Playworks’ owner Mike Lentz is an occupational therapist by training. In 2008, he founded the company after working nine years in the Monongalia County Schools. Today, Playworks employs 14 therapists and serves hundreds of clients.

He said helping children such as Zacari is rewarding, professional and personally.

“The best part about what I’m able to do as a therapist is see guys like Zacari grow as people, to be able to do things they or their parents maybe thought they could never do. That’s why the bike program is such a big part of what we do,” Lentz said.

He said it’s important children with physical limitations are able to enjoy what other children are doing.

“As the kids get older, they often feel like they’re missing something. They realize that maybe they won’t be able to ride a bike. That makes them feel different and we don’t want anybody we see to feel different for any reason,” Lentz said. “We try to make whatever accommodations are necessary and work on whatever skills the kids need to be functional and happy and efficient. If we do that, then we’re doing our job.”

Both Lentz and LaVallee their goal is to give away as many adaptive bikes, strollers and iPads as possible.

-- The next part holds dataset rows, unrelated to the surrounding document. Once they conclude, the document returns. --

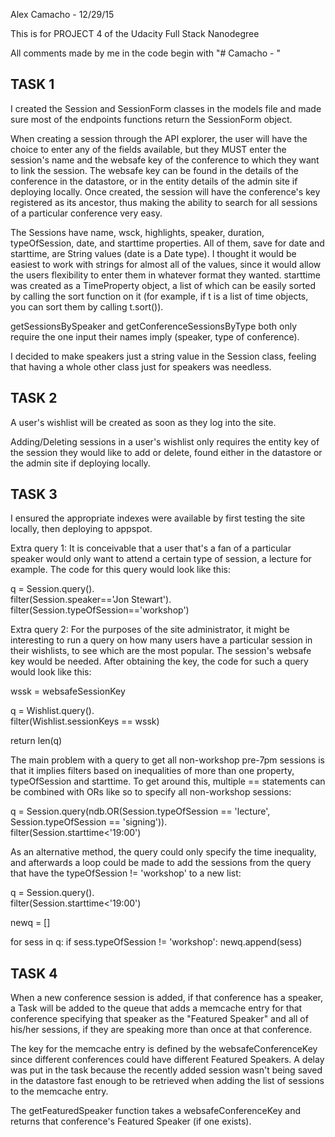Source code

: Alex Camacho - 12/29/15

This is for PROJECT 4 of the Udacity Full Stack Nanodegree

All comments made by me in the code begin with "# Camacho - "

## TASK 1

I created the Session and SessionForm classes in the models file
and made sure most of the endpoints functions return the SessionForm
object.

When creating a session through the API explorer, the user will have
the choice to enter any of the fields available, but they MUST enter
the session's name and the websafe key of the conference to which
they want to link the session.  The websafe key can be found in the
details of the conference in the datastore, or in the entity details
of the admin site if deploying locally.  Once created, the session
will have the conference's key registered as its ancestor, thus
making the ability to search for all sessions of a particular
conference very easy.

The Sessions have name, wsck, highlights, speaker, duration,
typeOfSession, date, and starttime properties.  All of them, save
for date and starttime, are String values (date is a Date type).
I thought it would be easiest to work with strings for almost all
of the values, since it would allow the users flexibility to enter
them in whatever format they wanted.  starttime was created as a
TimeProperty object, a list of which can be easily sorted by
calling the sort function on it (for example, if t is a list of
time objects, you can sort them by calling t.sort()).

getSessionsBySpeaker and getConferenceSessionsByType both only
require the one input their names imply (speaker, type of
conference).

I decided to make speakers just a string value in the Session class,
feeling that having a whole other class just for speakers was
needless.

## TASK 2

A user's wishlist will be created as soon as they log into the site.

Adding/Deleting sessions in a user's wishlist only requires the
entity key of the session they would like to add or delete, found
either in the datastore or the admin site if deploying locally.

## TASK 3

I ensured the appropriate indexes were available by first testing
the site locally, then deploying to appspot.

Extra query 1:
It is conceivable that a user that's a fan of a particular speaker
would only want to attend a certain type of session, a lecture for
example.  The code for this query would look like this:

q = Session.query().\
    filter(Session.speaker=='Jon Stewart').\
    filter(Session.typeOfSession=='workshop')

Extra query 2:
For the purposes of the site administrator, it might be interesting
to run a query on how many users have a particular session in
their wishlists, to see which are the most popular.  The session's
websafe key would be needed.  After obtaining the key, the code for
such a query would look like this:

wssk = websafeSessionKey

q = Wishlist.query().\
    filter(Wishlist.sessionKeys == wssk)

return len(q)

The main problem with a query to get all non-workshop pre-7pm
sessions is that it implies filters based on inequalities of more
than one property, typeOfSession and starttime.  To get around this,
multiple == statements can be combined with ORs like so to specify
all non-workshop sessions:

q = Session.query(ndb.OR(Session.typeOfSession == 'lecture',\
                         Session.typeOfSession == 'signing')).\
    filter(Session.starttime<'19:00')

As an alternative method, the query could only specify the time
inequality, and afterwards a loop could be made to add the sessions
from the query that have the typeOfSession != 'workshop' to a new
list:

q = Session.query().\
    filter(Session.starttime<'19:00')

newq = []

for sess in q:
    if sess.typeOfSession != 'workshop':
        newq.append(sess)


## TASK 4

When a new conference session is added, if that conference has a
speaker, a Task will be added to the queue that adds a memcache entry
for that conference specifying that speaker as the "Featured Speaker"
and all of his/her sessions, if they are speaking more than once at
that conference.

The key for the memcache entry is defined by the websafeConferenceKey
since different conferences could have different Featured Speakers.  A
delay was put in the task because the recently added session wasn't
being saved in the datastore fast enough to be retrieved when adding
the list of sessions to the memcache entry.

The getFeaturedSpeaker function takes a websafeConferenceKey and returns
that conference's Featured Speaker (if one exists).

“The best thing anyone can do is tell somebody about the program. If a neighbor kid gets a bike or if you read this article, please tell somebody you know. I challenge everyone to find someone whose life can be improved by one of these items we’re giving away. What we really need is for people to spread the word, so we can provide even more. We want to reach all the kids who need these devices,” Lentz said.

LaVallee echoed the sentiment as he quoted from his old friend Mister Rogers.

“Fred said, ‘The media can be a force for good.’ And I think what would be cool about this story is if somebody reads it and tells somebody else, then others kids can get these bikes,” he said.

LaVallee also said helping a child like Zacari touches people in ways unexpected.

“It’s been absolutely transformative. At first, I thought we were doing this for the kids, which we are. But it’s more than that. Seeing a brother and sister getting to ride together, which they’ve never done before, is wonderful. If that doesn’t turn you on, then you probably don’t want to be involved with us. But I think it’s knockout happy,” he said.

LaVallee said his company’s goal is simply to help children find happiness in life.

“I’ve noticed in all of us who’ve been involved, the kids’ joy changes us. If we do what we should do, which is to enable these kids to have the fullest life they can, their joy is our reward. I wish everyone could touch their joy,” he said. “How can you resist joy? Especially at this time, during a pandemic and all the impact it’s had on everyone. Joy changes us. I feel blessed and honored to be able to do it.”